Work instructions: Check every line of the data and copy the ones where "inference" appears.

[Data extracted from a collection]
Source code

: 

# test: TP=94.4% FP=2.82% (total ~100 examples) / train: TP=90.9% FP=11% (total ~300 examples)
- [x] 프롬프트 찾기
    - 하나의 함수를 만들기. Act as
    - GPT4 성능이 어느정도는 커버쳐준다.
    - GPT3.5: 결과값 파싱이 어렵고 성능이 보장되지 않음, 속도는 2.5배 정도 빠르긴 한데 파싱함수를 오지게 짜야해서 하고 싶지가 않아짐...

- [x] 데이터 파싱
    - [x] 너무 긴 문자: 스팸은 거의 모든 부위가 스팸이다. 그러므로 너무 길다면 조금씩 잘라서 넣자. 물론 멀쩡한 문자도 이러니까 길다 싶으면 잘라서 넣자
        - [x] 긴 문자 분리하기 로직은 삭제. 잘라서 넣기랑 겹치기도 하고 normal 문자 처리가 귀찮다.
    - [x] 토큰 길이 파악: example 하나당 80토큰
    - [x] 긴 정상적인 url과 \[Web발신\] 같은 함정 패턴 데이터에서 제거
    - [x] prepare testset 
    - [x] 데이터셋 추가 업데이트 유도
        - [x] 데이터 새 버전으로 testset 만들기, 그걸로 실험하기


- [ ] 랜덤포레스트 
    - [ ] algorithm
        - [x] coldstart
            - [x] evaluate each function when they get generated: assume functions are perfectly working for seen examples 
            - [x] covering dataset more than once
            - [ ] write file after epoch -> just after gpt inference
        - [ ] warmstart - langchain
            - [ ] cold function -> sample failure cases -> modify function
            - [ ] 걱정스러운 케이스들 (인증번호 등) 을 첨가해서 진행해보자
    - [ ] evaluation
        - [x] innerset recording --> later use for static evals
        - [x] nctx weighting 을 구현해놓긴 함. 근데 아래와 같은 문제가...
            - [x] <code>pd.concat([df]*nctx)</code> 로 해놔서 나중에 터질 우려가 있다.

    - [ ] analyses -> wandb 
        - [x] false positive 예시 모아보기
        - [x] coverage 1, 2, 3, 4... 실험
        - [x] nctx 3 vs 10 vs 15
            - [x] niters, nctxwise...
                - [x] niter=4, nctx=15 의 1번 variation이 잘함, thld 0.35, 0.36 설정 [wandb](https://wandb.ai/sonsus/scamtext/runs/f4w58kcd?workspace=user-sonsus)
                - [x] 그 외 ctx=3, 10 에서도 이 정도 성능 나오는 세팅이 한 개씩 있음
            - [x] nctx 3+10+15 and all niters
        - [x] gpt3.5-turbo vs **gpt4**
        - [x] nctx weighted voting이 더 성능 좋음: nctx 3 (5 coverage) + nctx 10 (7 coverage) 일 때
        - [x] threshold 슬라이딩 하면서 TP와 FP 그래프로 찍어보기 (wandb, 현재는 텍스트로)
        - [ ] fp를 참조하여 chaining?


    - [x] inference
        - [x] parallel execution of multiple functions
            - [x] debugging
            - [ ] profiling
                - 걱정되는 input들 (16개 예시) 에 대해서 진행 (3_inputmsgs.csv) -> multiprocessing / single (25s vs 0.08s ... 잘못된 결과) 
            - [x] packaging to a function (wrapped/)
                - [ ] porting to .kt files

Reply:
            - [ ] write file after epoch -> just after gpt inference
    - [x] inference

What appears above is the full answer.